Saved data entries

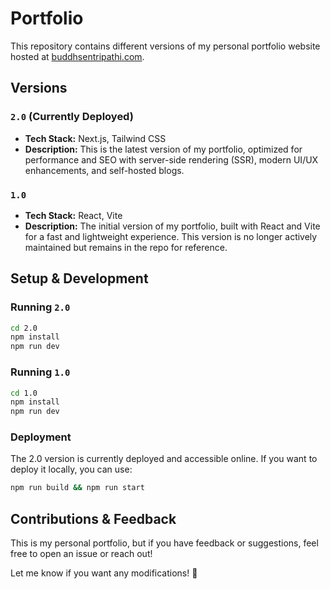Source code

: # Portfolio

This repository contains different versions of my personal portfolio website hosted at [buddhsentripathi.com](https://www.buddhsentripathi.com/).

## Versions

### `2.0` (Currently Deployed)  
- **Tech Stack:** Next.js, Tailwind CSS  
- **Description:** This is the latest version of my portfolio, optimized for performance and SEO with server-side rendering (SSR), modern UI/UX enhancements, and self-hosted blogs.

### `1.0`  
- **Tech Stack:** React, Vite  
- **Description:** The initial version of my portfolio, built with React and Vite for a fast and lightweight experience. This version is no longer actively maintained but remains in the repo for reference.  

## Setup & Development

### Running `2.0`
```sh
cd 2.0
npm install
npm run dev
```
### Running `1.0`
```sh
cd 1.0
npm install
npm run dev
```

### Deployment
The 2.0 version is currently deployed and accessible online. If you want to deploy it locally, you can use:
```sh
npm run build && npm run start
```

## Contributions & Feedback
This is my personal portfolio, but if you have feedback or suggestions, feel free to open an issue or reach out!

Let me know if you want any modifications! 🚀
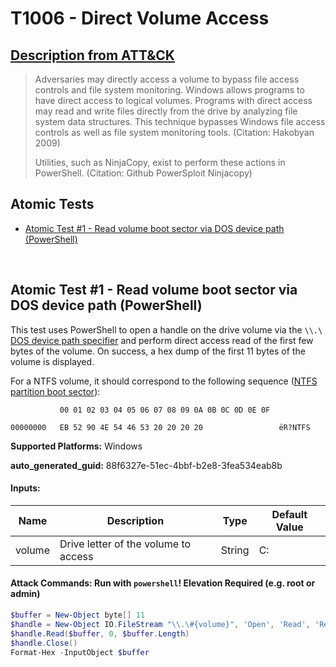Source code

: # T1006 - Direct Volume Access
## [Description from ATT&CK](https://attack.mitre.org/techniques/T1006)
<blockquote>Adversaries may directly access a volume to bypass file access controls and file system monitoring. Windows allows programs to have direct access to logical volumes. Programs with direct access may read and write files directly from the drive by analyzing file system data structures. This technique bypasses Windows file access controls as well as file system monitoring tools. (Citation: Hakobyan 2009)

Utilities, such as NinjaCopy, exist to perform these actions in PowerShell. (Citation: Github PowerSploit Ninjacopy)</blockquote>

## Atomic Tests

- [Atomic Test #1 - Read volume boot sector via DOS device path (PowerShell)](#atomic-test-1---read-volume-boot-sector-via-dos-device-path-powershell)


<br/>

## Atomic Test #1 - Read volume boot sector via DOS device path (PowerShell)
This test uses PowerShell to open a handle on the drive volume via the `\\.\` [DOS device path specifier](https://docs.microsoft.com/en-us/dotnet/standard/io/file-path-formats#dos-device-paths) and perform direct access read of the first few bytes of the volume.
On success, a hex dump of the first 11 bytes of the volume is displayed.

For a NTFS volume, it should correspond to the following sequence ([NTFS partition boot sector](https://en.wikipedia.org/wiki/NTFS#Partition_Boot_Sector_(VBR))):
```
           00 01 02 03 04 05 06 07 08 09 0A 0B 0C 0D 0E 0F

00000000   EB 52 90 4E 54 46 53 20 20 20 20                 ëR?NTFS
```

**Supported Platforms:** Windows


**auto_generated_guid:** 88f6327e-51ec-4bbf-b2e8-3fea534eab8b





#### Inputs:
| Name | Description | Type | Default Value |
|------|-------------|------|---------------|
| volume | Drive letter of the volume to access | String | C:|


#### Attack Commands: Run with `powershell`!  Elevation Required (e.g. root or admin) 


```powershell
$buffer = New-Object byte[] 11
$handle = New-Object IO.FileStream "\\.\#{volume}", 'Open', 'Read', 'ReadWrite'
$handle.Read($buffer, 0, $buffer.Length)
$handle.Close()
Format-Hex -InputObject $buffer
```






<br/>
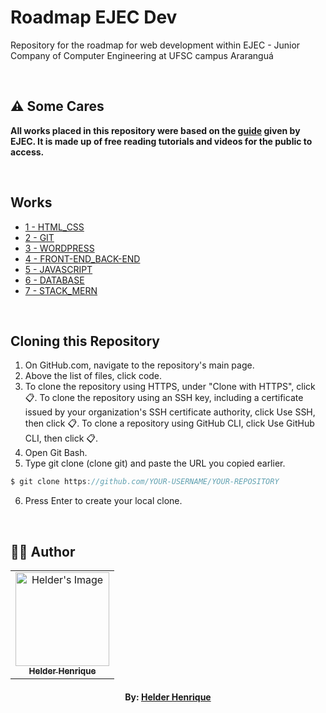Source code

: # Roadmap EJEC Dev
Repository for the roadmap for web development within EJEC - Junior Company of Computer Engineering at UFSC campus Araranguá

<br>

## ⚠️ Some Cares
**All works placed in this repository were based on the [guide](https://github.com/helderhsilva/Roadmap_EJEC_DEV/blob/main/Roadmap_Dev.pdfgit) given by EJEC. It is made up of free reading tutorials and videos for the public to access.**

<br>

## Works

- [1 - HTML_CSS]()
- [2 - GIT]()
- [3 - WORDPRESS]()
- [4 - FRONT-END_BACK-END]()
- [5 - JAVASCRIPT]()
- [6 - DATABASE]()
- [7 - STACK_MERN]()

<br>

## Cloning this Repository
1. On GitHub.com, navigate to the repository's main page.
2. Above the list of files, click code.
3. To clone the repository using HTTPS, under "Clone with HTTPS", click 📋. To clone the repository using an SSH key, including a certificate issued by your organization's SSH certificate authority, click Use SSH, then click 📋. To clone a repository using GitHub CLI, click Use GitHub CLI, then click 📋.
4. Open Git Bash.
5. Type git clone (clone git) and paste the URL you copied earlier.
```c
$ git clone https://github.com/YOUR-USERNAME/YOUR-REPOSITORY
```
6. Press Enter to create your local clone.

<br>

## 👨‍💻 Author

<table align="center">
    <tr>
        <td align="center">
            <a href="https://github.com/helderhsilva">
                <img src="https://ik.imagekit.io/helderhsilva/myAvatar_1RkEQbhir.png?ik-sdk-version=javascript-1.4.3&updatedAt=1643634706178" width="150px;" alt="Helder's Image" />
                <br />
                <sub><b>Helder Henrique</b></sub>
            </a>
        </td>    
    </tr>
</table>
<h4 align="center">
   By: <a href="https://www.linkedin.com/in/helderhsilva/" target="_blank"> Helder Henrique </a>
</h4>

Exercise details
The records above should be retyped in full and exactly; omit the pictures.

Result below
Source code

: # Portfolio

This repository contains different versions of my personal portfolio website hosted at [buddhsentripathi.com](https://www.buddhsentripathi.com/).

## Versions

### `2.0` (Currently Deployed)  
- **Tech Stack:** Next.js, Tailwind CSS  
- **Description:** This is the latest version of my portfolio, optimized for performance and SEO with server-side rendering (SSR), modern UI/UX enhancements, and self-hosted blogs.

### `1.0`  
- **Tech Stack:** React, Vite  
- **Description:** The initial version of my portfolio, built with React and Vite for a fast and lightweight experience. This version is no longer actively maintained but remains in the repo for reference.  

## Setup & Development

### Running `2.0`
```sh
cd 2.0
npm install
npm run dev
```
### Running `1.0`
```sh
cd 1.0
npm install
npm run dev
```

### Deployment
The 2.0 version is currently deployed and accessible online. If you want to deploy it locally, you can use:
```sh
npm run build && npm run start
```

## Contributions & Feedback
This is my personal portfolio, but if you have feedback or suggestions, feel free to open an issue or reach out!

Let me know if you want any modifications! 🚀
Source code

: # T1006 - Direct Volume Access
## [Description from ATT&CK](https://attack.mitre.org/techniques/T1006)
<blockquote>Adversaries may directly access a volume to bypass file access controls and file system monitoring. Windows allows programs to have direct access to logical volumes. Programs with direct access may read and write files directly from the drive by analyzing file system data structures. This technique bypasses Windows file access controls as well as file system monitoring tools. (Citation: Hakobyan 2009)

Utilities, such as NinjaCopy, exist to perform these actions in PowerShell. (Citation: Github PowerSploit Ninjacopy)</blockquote>

## Atomic Tests

- [Atomic Test #1 - Read volume boot sector via DOS device path (PowerShell)](#atomic-test-1---read-volume-boot-sector-via-dos-device-path-powershell)


<br/>

## Atomic Test #1 - Read volume boot sector via DOS device path (PowerShell)
This test uses PowerShell to open a handle on the drive volume via the `\\.\` [DOS device path specifier](https://docs.microsoft.com/en-us/dotnet/standard/io/file-path-formats#dos-device-paths) and perform direct access read of the first few bytes of the volume.
On success, a hex dump of the first 11 bytes of the volume is displayed.

For a NTFS volume, it should correspond to the following sequence ([NTFS partition boot sector](https://en.wikipedia.org/wiki/NTFS#Partition_Boot_Sector_(VBR))):
```
           00 01 02 03 04 05 06 07 08 09 0A 0B 0C 0D 0E 0F

00000000   EB 52 90 4E 54 46 53 20 20 20 20                 ëR?NTFS
```

**Supported Platforms:** Windows


**auto_generated_guid:** 88f6327e-51ec-4bbf-b2e8-3fea534eab8b





#### Inputs:
| Name | Description | Type | Default Value |
|------|-------------|------|---------------|
| volume | Drive letter of the volume to access | String | C:|


#### Attack Commands: Run with `powershell`!  Elevation Required (e.g. root or admin) 


```powershell
$buffer = New-Object byte[] 11
$handle = New-Object IO.FileStream "\\.\#{volume}", 'Open', 'Read', 'ReadWrite'
$handle.Read($buffer, 0, $buffer.Length)
$handle.Close()
Format-Hex -InputObject $buffer
```






<br/>
Source code

: # Roadmap EJEC Dev
Repository for the roadmap for web development within EJEC - Junior Company of Computer Engineering at UFSC campus Araranguá

<br>

## ⚠️ Some Cares
**All works placed in this repository were based on the [guide](https://github.com/helderhsilva/Roadmap_EJEC_DEV/blob/main/Roadmap_Dev.pdfgit) given by EJEC. It is made up of free reading tutorials and videos for the public to access.**

<br>

## Works

- [1 - HTML_CSS]()
- [2 - GIT]()
- [3 - WORDPRESS]()
- [4 - FRONT-END_BACK-END]()
- [5 - JAVASCRIPT]()
- [6 - DATABASE]()
- [7 - STACK_MERN]()

<br>

## Cloning this Repository
1. On GitHub.com, navigate to the repository's main page.
2. Above the list of files, click code.
3. To clone the repository using HTTPS, under "Clone with HTTPS", click 📋. To clone the repository using an SSH key, including a certificate issued by your organization's SSH certificate authority, click Use SSH, then click 📋. To clone a repository using GitHub CLI, click Use GitHub CLI, then click 📋.
4. Open Git Bash.
5. Type git clone (clone git) and paste the URL you copied earlier.
```c
$ git clone https://github.com/YOUR-USERNAME/YOUR-REPOSITORY
```
6. Press Enter to create your local clone.

<br>

## 👨‍💻 Author

<table align="center">
    <tr>
        <td align="center">
            <a href="https://github.com/helderhsilva">
                <img src="https://ik.imagekit.io/helderhsilva/myAvatar_1RkEQbhir.png?ik-sdk-version=javascript-1.4.3&updatedAt=1643634706178" width="150px;" alt="Helder's Image" />
                <br />
                <sub><b>Helder Henrique</b></sub>
            </a>
        </td>    
    </tr>
</table>
<h4 align="center">
   By: <a href="https://www.linkedin.com/in/helderhsilva/" target="_blank"> Helder Henrique </a>
</h4>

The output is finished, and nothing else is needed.